Livres et vous ? Livrez-vous… Avec Charles Aubert !

Comment mieux commencer l’année qu’en compagnie d’un auteur dont le dernier roman fut l’un de mes plus gros coups de cœur 2022 ? Si vous n’avez pas encore lu “Tala Yuna“, ce roman de Charles Aubert est une véritable merveille et cet auteur de grand talent a eu l’extrême gentillesse de m’accorder cette petite interview pour me permettre de vous le faire découvrir ainsi que son univers : Bonne lecture à tous ! 

Peux-tu te présenter en quelques mots ?
Marié à une femme extraordinaire – une véritable magicienne de la vie. Deux enfants, aventuriers dans l’âme, bourrés d’humour, que j’admire profondément.
Quant à moi ? 56 ans, un homme cramponné à son dernier rêve : l’écriture.

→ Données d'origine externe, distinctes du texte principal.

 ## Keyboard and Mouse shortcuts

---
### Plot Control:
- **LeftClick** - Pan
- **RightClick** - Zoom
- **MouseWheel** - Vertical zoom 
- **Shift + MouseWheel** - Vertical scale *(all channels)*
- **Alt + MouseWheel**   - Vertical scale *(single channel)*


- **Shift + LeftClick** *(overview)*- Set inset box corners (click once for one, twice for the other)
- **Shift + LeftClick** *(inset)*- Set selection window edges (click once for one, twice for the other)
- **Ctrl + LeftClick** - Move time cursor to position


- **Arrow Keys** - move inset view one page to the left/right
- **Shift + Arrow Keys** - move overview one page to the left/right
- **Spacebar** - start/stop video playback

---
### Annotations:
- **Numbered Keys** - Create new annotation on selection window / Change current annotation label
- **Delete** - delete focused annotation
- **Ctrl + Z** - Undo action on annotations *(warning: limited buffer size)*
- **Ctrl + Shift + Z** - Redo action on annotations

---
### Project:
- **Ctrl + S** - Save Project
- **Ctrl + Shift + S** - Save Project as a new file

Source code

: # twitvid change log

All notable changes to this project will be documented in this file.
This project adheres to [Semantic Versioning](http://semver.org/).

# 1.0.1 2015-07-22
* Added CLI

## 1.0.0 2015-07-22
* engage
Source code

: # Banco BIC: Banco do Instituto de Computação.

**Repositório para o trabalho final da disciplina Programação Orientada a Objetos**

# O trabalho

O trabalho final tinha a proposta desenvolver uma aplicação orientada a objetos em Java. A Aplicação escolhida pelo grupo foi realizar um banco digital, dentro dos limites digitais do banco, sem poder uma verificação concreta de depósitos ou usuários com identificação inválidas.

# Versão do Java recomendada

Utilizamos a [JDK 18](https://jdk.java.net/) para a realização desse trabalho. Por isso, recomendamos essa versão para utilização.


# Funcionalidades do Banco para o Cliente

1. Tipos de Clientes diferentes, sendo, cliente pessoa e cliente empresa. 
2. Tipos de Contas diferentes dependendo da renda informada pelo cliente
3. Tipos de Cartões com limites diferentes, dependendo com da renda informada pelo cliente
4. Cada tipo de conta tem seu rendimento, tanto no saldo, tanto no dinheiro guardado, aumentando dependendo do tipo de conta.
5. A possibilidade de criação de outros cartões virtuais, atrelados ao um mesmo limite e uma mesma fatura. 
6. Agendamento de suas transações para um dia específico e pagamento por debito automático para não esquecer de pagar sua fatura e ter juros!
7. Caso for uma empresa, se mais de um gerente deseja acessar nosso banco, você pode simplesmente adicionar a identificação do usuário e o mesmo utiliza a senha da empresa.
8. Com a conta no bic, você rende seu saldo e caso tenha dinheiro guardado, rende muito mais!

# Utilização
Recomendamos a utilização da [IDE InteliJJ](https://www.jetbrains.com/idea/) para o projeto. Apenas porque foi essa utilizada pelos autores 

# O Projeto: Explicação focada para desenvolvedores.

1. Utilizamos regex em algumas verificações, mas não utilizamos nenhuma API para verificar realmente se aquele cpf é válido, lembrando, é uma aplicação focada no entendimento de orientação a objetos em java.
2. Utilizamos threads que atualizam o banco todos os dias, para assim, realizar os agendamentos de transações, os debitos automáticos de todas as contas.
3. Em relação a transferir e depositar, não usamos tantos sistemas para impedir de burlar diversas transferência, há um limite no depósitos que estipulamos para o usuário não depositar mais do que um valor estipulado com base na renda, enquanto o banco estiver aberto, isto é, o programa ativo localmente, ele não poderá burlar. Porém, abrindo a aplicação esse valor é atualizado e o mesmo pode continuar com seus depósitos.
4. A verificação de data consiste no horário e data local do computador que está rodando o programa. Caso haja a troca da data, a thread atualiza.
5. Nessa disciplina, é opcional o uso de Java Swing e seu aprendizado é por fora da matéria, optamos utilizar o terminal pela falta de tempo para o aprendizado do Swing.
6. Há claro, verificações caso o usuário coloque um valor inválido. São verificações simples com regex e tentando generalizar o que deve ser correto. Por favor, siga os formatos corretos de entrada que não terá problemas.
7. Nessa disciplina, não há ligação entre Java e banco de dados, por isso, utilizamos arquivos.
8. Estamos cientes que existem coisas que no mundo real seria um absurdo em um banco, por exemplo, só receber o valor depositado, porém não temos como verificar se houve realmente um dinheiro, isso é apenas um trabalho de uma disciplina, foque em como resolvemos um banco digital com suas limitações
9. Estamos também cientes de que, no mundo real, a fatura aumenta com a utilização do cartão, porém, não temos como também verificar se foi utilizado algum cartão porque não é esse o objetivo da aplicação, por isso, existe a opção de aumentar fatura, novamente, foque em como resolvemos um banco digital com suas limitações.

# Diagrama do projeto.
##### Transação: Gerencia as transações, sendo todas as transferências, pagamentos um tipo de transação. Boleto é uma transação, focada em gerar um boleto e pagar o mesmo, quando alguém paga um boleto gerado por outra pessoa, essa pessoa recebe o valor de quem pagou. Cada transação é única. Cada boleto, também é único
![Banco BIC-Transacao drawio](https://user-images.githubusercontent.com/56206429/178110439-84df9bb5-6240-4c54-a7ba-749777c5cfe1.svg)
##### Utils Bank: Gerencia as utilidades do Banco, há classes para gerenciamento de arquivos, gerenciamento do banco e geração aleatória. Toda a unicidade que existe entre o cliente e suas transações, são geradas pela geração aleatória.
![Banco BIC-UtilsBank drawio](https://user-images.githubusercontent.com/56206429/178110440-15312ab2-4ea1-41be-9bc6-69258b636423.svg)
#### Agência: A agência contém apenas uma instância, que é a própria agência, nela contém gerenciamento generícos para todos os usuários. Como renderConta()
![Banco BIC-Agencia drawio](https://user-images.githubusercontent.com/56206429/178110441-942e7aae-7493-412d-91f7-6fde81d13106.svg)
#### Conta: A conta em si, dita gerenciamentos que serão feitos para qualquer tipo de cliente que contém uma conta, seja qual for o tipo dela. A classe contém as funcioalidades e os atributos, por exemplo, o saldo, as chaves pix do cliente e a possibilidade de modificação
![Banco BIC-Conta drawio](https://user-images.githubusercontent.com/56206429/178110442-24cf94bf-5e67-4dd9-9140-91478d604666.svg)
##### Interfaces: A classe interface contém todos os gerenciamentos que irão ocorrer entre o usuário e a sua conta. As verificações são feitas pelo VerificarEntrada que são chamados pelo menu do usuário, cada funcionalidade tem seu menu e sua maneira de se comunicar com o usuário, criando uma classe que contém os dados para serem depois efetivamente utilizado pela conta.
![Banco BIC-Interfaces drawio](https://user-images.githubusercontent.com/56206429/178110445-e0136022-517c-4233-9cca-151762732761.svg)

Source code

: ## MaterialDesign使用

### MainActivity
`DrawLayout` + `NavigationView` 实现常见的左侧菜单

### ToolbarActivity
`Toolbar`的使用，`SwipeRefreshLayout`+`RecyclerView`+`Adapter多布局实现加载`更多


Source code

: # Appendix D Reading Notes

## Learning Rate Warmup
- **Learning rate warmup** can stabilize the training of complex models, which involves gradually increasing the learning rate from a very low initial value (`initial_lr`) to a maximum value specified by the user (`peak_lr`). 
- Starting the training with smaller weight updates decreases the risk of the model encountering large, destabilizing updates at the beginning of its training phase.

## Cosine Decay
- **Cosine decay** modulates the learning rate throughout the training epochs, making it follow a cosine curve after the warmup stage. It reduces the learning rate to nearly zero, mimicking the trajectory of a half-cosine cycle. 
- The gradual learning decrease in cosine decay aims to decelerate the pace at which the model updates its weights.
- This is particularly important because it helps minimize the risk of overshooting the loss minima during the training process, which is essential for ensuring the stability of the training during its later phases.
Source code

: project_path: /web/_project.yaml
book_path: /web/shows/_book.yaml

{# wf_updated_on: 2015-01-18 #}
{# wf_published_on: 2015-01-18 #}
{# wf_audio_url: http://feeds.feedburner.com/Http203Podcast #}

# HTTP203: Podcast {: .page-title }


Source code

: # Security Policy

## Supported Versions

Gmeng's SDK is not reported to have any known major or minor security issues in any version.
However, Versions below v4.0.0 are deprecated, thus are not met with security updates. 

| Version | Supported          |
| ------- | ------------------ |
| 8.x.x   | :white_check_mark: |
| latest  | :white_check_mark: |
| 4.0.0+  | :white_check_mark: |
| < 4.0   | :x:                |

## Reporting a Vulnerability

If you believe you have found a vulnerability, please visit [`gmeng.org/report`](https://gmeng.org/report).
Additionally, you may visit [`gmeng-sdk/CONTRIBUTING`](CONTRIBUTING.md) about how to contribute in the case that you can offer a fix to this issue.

Petit ou grand lecteur : Quelle place tient la lecture dans ta vie ?
Lecteur compulsif. J’aurai passé toute ma vie avec un livre glissé dans la poche de mon blouson, persuadé qu’il agirait comme une sorte de bouclier pour me protéger de la « connerie humaine ». Avec le recul des années, je peux dire que, malheureusement, ça ne marche presque jamais.

Quel a été ton premier coup de cœur littéraire ? Et le dernier ?
Le livre qui m’a mis le pied à l’étrier. J’avais 12 ans. Ma prof de français nous a donné à lire « La petite fille au bout du chemin » de Laird Koenig. J’ai découvert que la littérature pouvait me concerner et m’aider à comprendre le monde qui m’entourait.
Mon dernier coup de cœur littéraire : « Jimmy Bluefeather » de Kim Heacox.

Y a-t-il un livre/auteur qui t’a poussé à prendre la plume ? Quel a été ton déclic ?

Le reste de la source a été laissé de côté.